Having reviewed Judge Demacopoulos' order of December 14, 2017, it is clear to the court that the judgment she entered in Mr. Sacks' favor was for violation of Section 2.07 of the Share Purchase Agreement, and intervenor does not argue otherwise. Whereas here, the judgment, although counsel is certainly correct that the judgment lien did not arise until the judgment was entered, the HSBC and Sacks agreed that Corro-Shield's obligations under 2.07 were excluded from subordination.
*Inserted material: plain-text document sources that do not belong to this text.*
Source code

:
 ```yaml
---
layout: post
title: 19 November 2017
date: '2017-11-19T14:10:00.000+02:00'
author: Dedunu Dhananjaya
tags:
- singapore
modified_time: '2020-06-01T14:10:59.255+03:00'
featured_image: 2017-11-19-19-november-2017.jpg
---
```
Given that, I do not see any basis in law ... for concluding that HSBC's successor has rights superior to Mr. Sacks with respect to those funds."
The turnover order, entered on September 6, 2018, stated that "the court finds that there [are] no just reasons for delay of enforcement or appeal or both of this order." No appeal was taken from that order. ¶ 12 Through his third-party citations, Sacks also learned of a settlement agreement dated August 17, 2016, between Corro and Corvixx Polymers Corporation, Ryano Resins Inc., and Gabriel Urbieta. Pursuant to this agreement, Corvixx agreed to pay Corro a total of $630,000 on a payment schedule. At the time of the citations, there were three installment payments of $125,000 remaining, due on January 1, 2019; January 1, 2020; and January 1, 2021. ¶ 13 On November 6, 2018, Sacks filed a "Motion for Entry of an Order for Turnover of Funds" (Corvixx Turnover Motion), seeking turnover of the remaining payments due to Corro by Corvixx under the settlement agreement. In his motion, Sacks asserted that, after taking into account the First American Bank turnover and interest, he is owed $341,009.89 before the judgment on his breach of contract claim would be satisfied. ¶ 14 On February 6, 2019, pursuant to court order, Corvixx deposited the January 1, 2019 payment of $125,000 with the clerk of the circuit court. CSI filed a response to the Corvixx Turnover Motion, making the same arguments—claiming superior lien rights—as it did in response to the First American Bank Turnover Motion. Sacks replied, arguing that the court's First American Bank Turnover Order precluded CSI from reasserting that it had a superior right to payment. Alternatively, Sacks argued that even if the court were to consider the merits of CSI's arguments, Sacks would prevail for the same reasons as before because his rights are superior by virtue of the Excluded Obligations section of the Subordination Agreement. ¶ 15 On March 14, 2019, following a hearing, the circuit court granted Sacks's Corvixx Turnover Motion (Corvixx Turnover Order) and ordered that the $125,000 held by the clerk and all future payments pursuant to the settlement agreement be paid to Sacks until his judgment against Corro was satisfied. In its oral ruling, the court stated that both the law of the case doctrine and collateral estoppel supported its decision to grant the Corvixx Turnover Motion. Like the court's First American Bank Turnover Order, the Corvixx Turnover Order contained language pursuant to Supreme Court Rule 304(a), rendering the court's order final and appealable. This appeal followed.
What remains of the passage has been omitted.